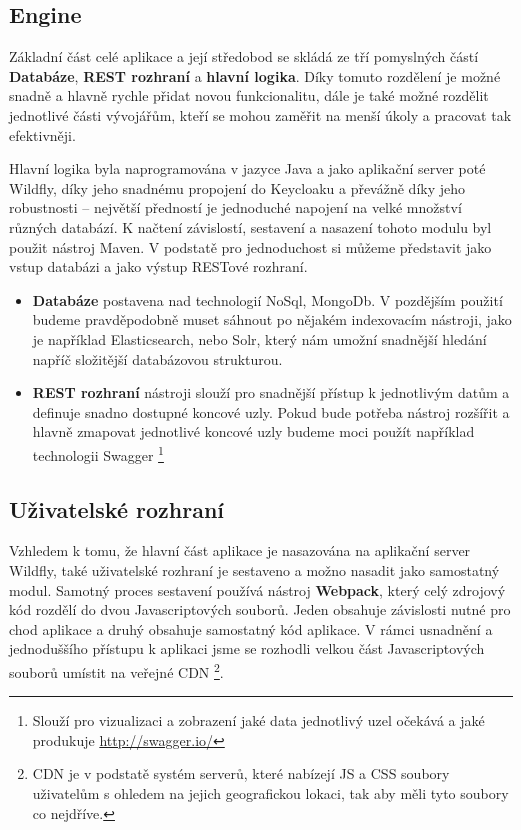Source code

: \subsection{Engine}
\par Základní část celé aplikace a její středobod se skládá ze tří pomyslných částí \textbf{Databáze}, \textbf{REST rozhraní} a \textbf{hlavní logika}. Díky tomuto rozdělení je možné snadně a hlavně rychle přidat novou funkcionalitu, dále je také možné rozdělit jednotlivé části vývojářům, kteří se mohou zaměřit na menší úkoly a pracovat tak efektivněji.

\par Hlavní logika byla naprogramována v jazyce Java a jako aplikační server poté Wildfly, díky jeho snadnému propojení do Keycloaku a převážně díky jeho robustnosti -- největší předností je jednoduché napojení na velké množství různých databází. K načtení závislostí, sestavení a nasazení tohoto modulu byl použit nástroj Maven. V podstatě pro jednoduchost si můžeme představit jako vstup databázi a jako výstup RESTové rozhraní.

\begin{itemize}
\item \textbf{Databáze} postavena nad technologií NoSql, MongoDb. V pozdějším použití budeme pravděpodobně muset sáhnout po nějakém indexovacím nástroji, jako je například Elasticsearch, nebo Solr, který nám umožní snadnější hledání napříč složitější databázovou strukturou.
\item \textbf{REST rozhraní} nástroji slouží pro snadnější přístup k jednotlivým datům a definuje snadno dostupné koncové uzly. Pokud bude potřeba nástroj rozšířit a hlavně zmapovat jednotlivé koncové uzly budeme moci použít například technologii Swagger \footnote{Slouží pro vizualizaci a zobrazení jaké data jednotlivý uzel očekává a jaké produkuje \url{http://swagger.io/}}
\end{itemize}

\subsection{Uživatelské rozhraní}
\par Vzhledem k tomu, že hlavní část aplikace je nasazována na aplikační server Wildfly, také uživatelské rozhraní je sestaveno a možno nasadit jako samostatný modul. Samotný proces sestavení používá nástroj \textbf{Webpack}, který celý zdrojový kód rozdělí do dvou Javascriptových souborů. Jeden obsahuje závislosti nutné pro chod aplikace a druhý obsahuje samostatný kód aplikace. V rámci usnadnění a jednoduššího přístupu k aplikaci jsme se rozhodli velkou část Javascriptových souborů umístit na veřejné CDN \footnote{CDN je v podstatě systém serverů, které nabízejí JS a CSS soubory uživatelům s ohledem na jejich geografickou lokaci, tak aby měli tyto soubory co nejdříve.}.

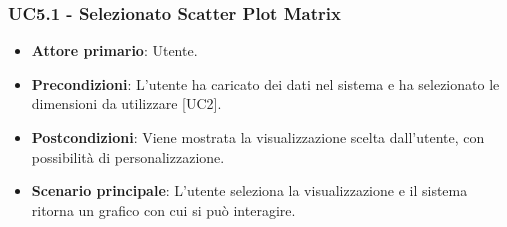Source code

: \subsubsection{UC5.1 - Selezionato Scatter Plot Matrix}
\begin{itemize}
	\item \textbf{Attore primario}: Utente.
	\item \textbf{Precondizioni}: L'utente ha caricato dei dati nel sistema e ha selezionato le dimensioni da utilizzare [UC2].
	\item \textbf{Postcondizioni}: Viene mostrata la visualizzazione  scelta dall'utente, con possibilità di personalizzazione.
	\item \textbf{Scenario principale}: L'utente seleziona la visualizzazione  e il sistema ritorna un grafico con cui si può interagire.
\end{itemize}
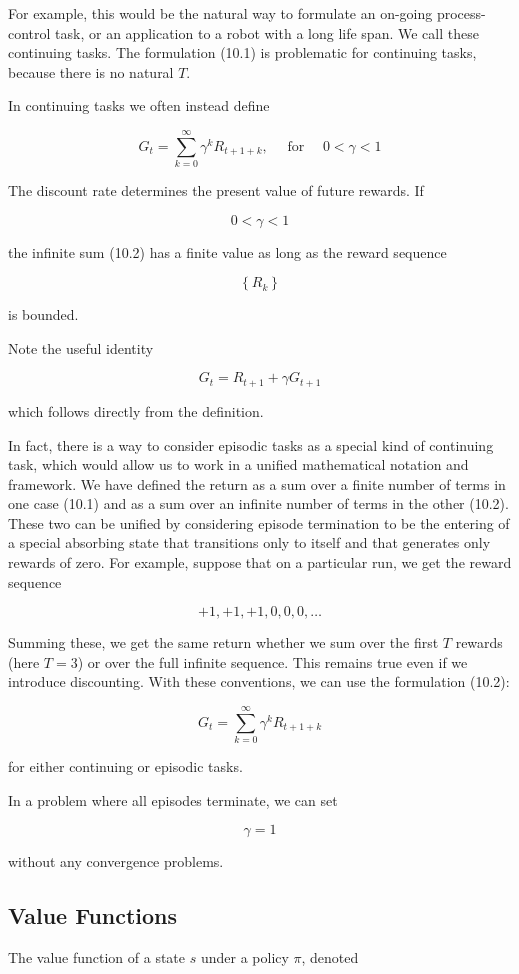 \documentclass[11pt]{article}
\theoremstyle{plain} %
\theoremstyle{remark}
\begin{document}
For example, this would be the natural way to formulate an on-going
process-control task, or an application to a robot with a long life span. We call these continuing tasks. The formulation (10.1) is problematic for continuing tasks, because
there is no natural $T$.

In continuing tasks we often instead define

$$
  G_{t}=\sum_{k=0}^{\infty} \gamma^{k} R_{t+1+k}, \quad \text { for } \quad 0<\gamma<1
$$

The discount rate determines the present value of future rewards. If

$$
  0<\gamma<1
$$

the infinite sum (10.2) has a finite value as long as the reward sequence

$$
  \left\{R_{k}\right\}
$$

is bounded.

Note the useful identity

$$
  G_{t}=R_{t+1}+\gamma G_{t+1}
$$

which follows directly from the definition.

In fact, there is a way to consider episodic tasks as a special kind of
continuing task, which would allow us to work in a unified mathematical
notation and framework. We have defined the return as a sum over a finite number of terms in one
case (10.1) and as a sum over an infinite number of terms in the other (10.2). These two can be unified by considering episode termination to be the
entering of a special absorbing state that transitions only to itself and that
generates only rewards of zero. For example, suppose that on a particular run, we get the reward
sequence

$$
  +1,+1,+1,0,0,0, \ldots
$$

Summing these, we get the same return whether we sum over the first $T$
rewards (here $T=3$) or over the full infinite sequence. This remains true even if we introduce discounting. With these conventions, we can use the formulation (10.2):

$$
  G_{t}=\sum_{k=0}^{\infty} \gamma^{k} R_{t+1+k}
$$

for either continuing or episodic tasks.

In a problem where all episodes terminate, we can set

$$
  \gamma=1
$$

without any convergence problems.

\subsection{Value Functions}
The value function of a state $s$ under a policy $\pi$, denoted
\end{document}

WORK INSTRUCTIONS.
Report each line in the preceding entries that holds the string "formulation".

RESULT OF THIS EXERCISE.
process-control task, or an application to a robot with a long life span. We call these continuing tasks. The formulation (10.1) is problematic for continuing tasks, because
rewards (here $T=3$) or over the full infinite sequence. This remains true even if we introduce discounting. With these conventions, we can use the formulation (10.2):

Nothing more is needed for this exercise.